My vision for the park is for parents like me to be able to relax in a shaded spot watching one child play on the playground while another skateboards or climbs parkour elements in the youth plaza. And maybe afterwards we can meet friends and watch a movie or band on an adjacent stage.

This vision highlights that we are talking about more than a “skate park”. Modern, contemporary youth plazas can and should do many things:

• Encourage girls and boys of all ages to participate, socialise and share.

• Be safe and accessible for all ages and skill levels.

• Enable multiple sport uses, including skateboards, scooters, BMX, parkour.

• Include design elements that double as sitting and meeting spaces, picnic spaces, and performance spaces, thus adding to the recreational and event options in the park.

It is also important to bust the myth of the “anti-social elements” associated with youth plazas.
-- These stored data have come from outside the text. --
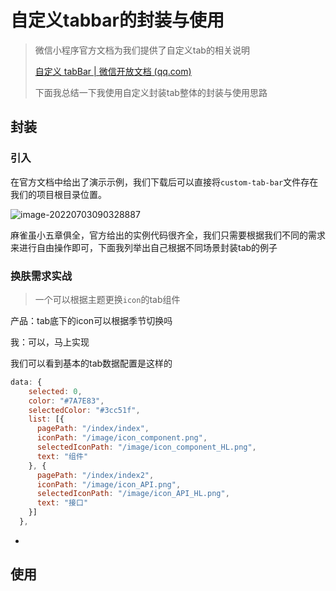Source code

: # 自定义tabbar的封装与使用

> 微信小程序官方文档为我们提供了自定义tab的相关说明
>
> [自定义 tabBar | 微信开放文档 (qq.com)](https://developers.weixin.qq.com/miniprogram/dev/framework/ability/custom-tabbar.html)
>
> 下面我总结一下我使用自定义封装tab整体的封装与使用思路

## 封装

### 引入

在官方文档中给出了演示示例，我们下载后可以直接将`custom-tab-bar`文件存在我们的项目根目录位置。

![image-20220703090328887](https://raw.githubusercontent.com/hogB/Img/main/202207030903920.png)

麻雀虽小五章俱全，官方给出的实例代码很齐全，我们只需要根据我们不同的需求来进行自由操作即可，下面我列举出自己根据不同场景封装tab的例子

### 换肤需求实战

> 一个可以根据主题更换`icon`的tab组件

产品：tab底下的icon可以根据季节切换吗

我：可以，马上实现

我们可以看到基本的tab数据配置是这样的

```js
data: {
    selected: 0,
    color: "#7A7E83",
    selectedColor: "#3cc51f",
    list: [{
      pagePath: "/index/index",
      iconPath: "/image/icon_component.png",
      selectedIconPath: "/image/icon_component_HL.png",
      text: "组件"
    }, {
      pagePath: "/index/index2",
      iconPath: "/image/icon_API.png",
      selectedIconPath: "/image/icon_API_HL.png",
      text: "接口"
    }]
  },
```

- 

## 使用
If you spend any time watching parkour (you can see lessons in Kings Square during school holidays) or skateboarding (try the great community-hub junior skate bowl in North Fremantle), you’ll discover it takes discipline, commitment and motivation to do these sports.

Even more importantly, you’ll discover a great spirit of sharing, safety and cooperation between all ages and genders. These are the antithesis of anti-social behaviours, and exactly the behaviours we should be encouraging in our kids.

Council has not just stumbled upon this idea: We set a goal in our 2010 strategic plan to engage more youth and welcome them into Fremantle. Then in 2011 we adopted a recreational needs assessment study, which identified the need to upgrade play spaces, to prioritise based on regional status (Esplanade Park being the most significant) and specifically to create a youth plaza. We then allocated funding for the youth plaza in the 2012/13 budget. And now we’re delivering.

On January 18 and 19 we held two youth plaza design consultation workshops. More than 80 turned up, and another 220 have submitted feedback to an online survey. By local government standards, this is very significant engagement. The workshops were amazing, with kids as young as six-years-old, teenagers, and adults all contributing ideas to what a great, integrated, accessible and safe youth plaza would look like.

Among many design ideas, there was universal acceptance the plaza should:

• Act as a multi-function play space, attractive to and activated by both boys and girls of all ages and all abilities.

• Include active play elements (for skating, BMX, scooting, parkour), passive recreation elements (for relaxing, viewing, sitting in shade) and mutli-use elements (for events and socialising).

• Integrate with the existing play space and open spaces in the Esplanade Park, so the park works simultaneously for multiple active and passive recreational uses.

• Make the park even more attractive and inviting to kids, families and visitors.

I am confident the designers, the community and the council can deliver a design that does all of these things. And when we do, we will provide a great new space in the heart of Fremantle that makes the Esplanade Park even better.